Die Veranstalter zogen abschließend eine positive Bilanz. Der Samstagabend sei ausverkauft gewesen, am Freitag seien mehr Besucher gekommen als im vergangenen Jahr, teilten die Kultur im Park GmbH und die Stiftung Preußische Schlösser und Gärten am Sonntag mit. An beiden Tagen kamen knapp 36 000 Besucher. Damit hat sich aus Sicht der Veranstalter das Konzept, die Schlössernacht an zwei Abenden zu veranstalten, bereits etabliert. Im vergangenen Jahr hatten 35 000 Menschen die Schlössernacht besucht. In den Jahren zuvor waren die Besucherzahlen immer weiter zurückgegangen.

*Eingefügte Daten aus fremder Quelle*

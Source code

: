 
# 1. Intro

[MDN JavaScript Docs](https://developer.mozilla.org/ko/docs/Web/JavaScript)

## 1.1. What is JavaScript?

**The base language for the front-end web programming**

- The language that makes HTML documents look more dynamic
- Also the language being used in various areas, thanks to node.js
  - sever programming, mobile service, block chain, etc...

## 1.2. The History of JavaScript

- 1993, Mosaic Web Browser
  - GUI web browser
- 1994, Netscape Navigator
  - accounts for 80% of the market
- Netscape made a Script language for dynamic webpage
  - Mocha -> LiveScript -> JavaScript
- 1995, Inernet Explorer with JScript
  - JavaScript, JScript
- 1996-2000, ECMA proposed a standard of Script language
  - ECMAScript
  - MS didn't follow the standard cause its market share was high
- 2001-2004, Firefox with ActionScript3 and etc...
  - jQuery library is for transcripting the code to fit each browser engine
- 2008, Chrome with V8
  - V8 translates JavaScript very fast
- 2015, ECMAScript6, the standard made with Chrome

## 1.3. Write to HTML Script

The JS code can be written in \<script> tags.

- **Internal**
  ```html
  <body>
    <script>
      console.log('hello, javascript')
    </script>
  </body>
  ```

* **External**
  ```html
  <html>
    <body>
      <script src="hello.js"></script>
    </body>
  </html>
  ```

Erstmals waren auch das Schloss Charlottenhof, die Römischen Bäder und der Nordische Garten in die Veranstaltungen mit einbezogen. Darsteller in Kostümen mischten sich unter die Besucher. An den römischen Bädern sang ein Gondoliere. Die Anlagen wurden in Erinnerung an die Italienliebe der Preußenkönige Friedrich II. (1712-1786) und Friedrich Wilhelm IV. (1795-1861) präsentiert.
Mitarbeiter der Schlösser, darunter Kassierer und Besucherbetreuer gingen am Samstag für mehr Geld und bessere Arbeitsbedingungen auf die Straße. Nach Angaben der Gewerkschaft Verdi demonstrierten etwa 100 Beschäftigte der Fridericus Servicegesellschaft vor dem Brandenburger Tor in Potsdam. Die Öffentlichkeit und die Besucher der Schlössernacht sollten nach Angaben der Gewerkschaft auf die prekäre Situation der Beschäftigten aufmerksam gemacht werden.
Die Fridericus Servicegesellschaft (FSG) ist eine 100 prozentige Tochter der Stiftung Preußische Schlösser und Gärten (SPSG). Alle Kassenkräfte, Schlossführer und auch das Reinigungspersonal sind bei der Servicegesellschaft beschäftigt. Seit ihrer Ausgliederung aus der Stiftung im Jahr 2006 werden die Beschäftigten nach Angaben von Verdi bei Fridericus nicht mehr nach dem Tarifvertrag der Länder bezahlt, sondern nur knapp oberhalb des gesetzlichen Mindestlohns.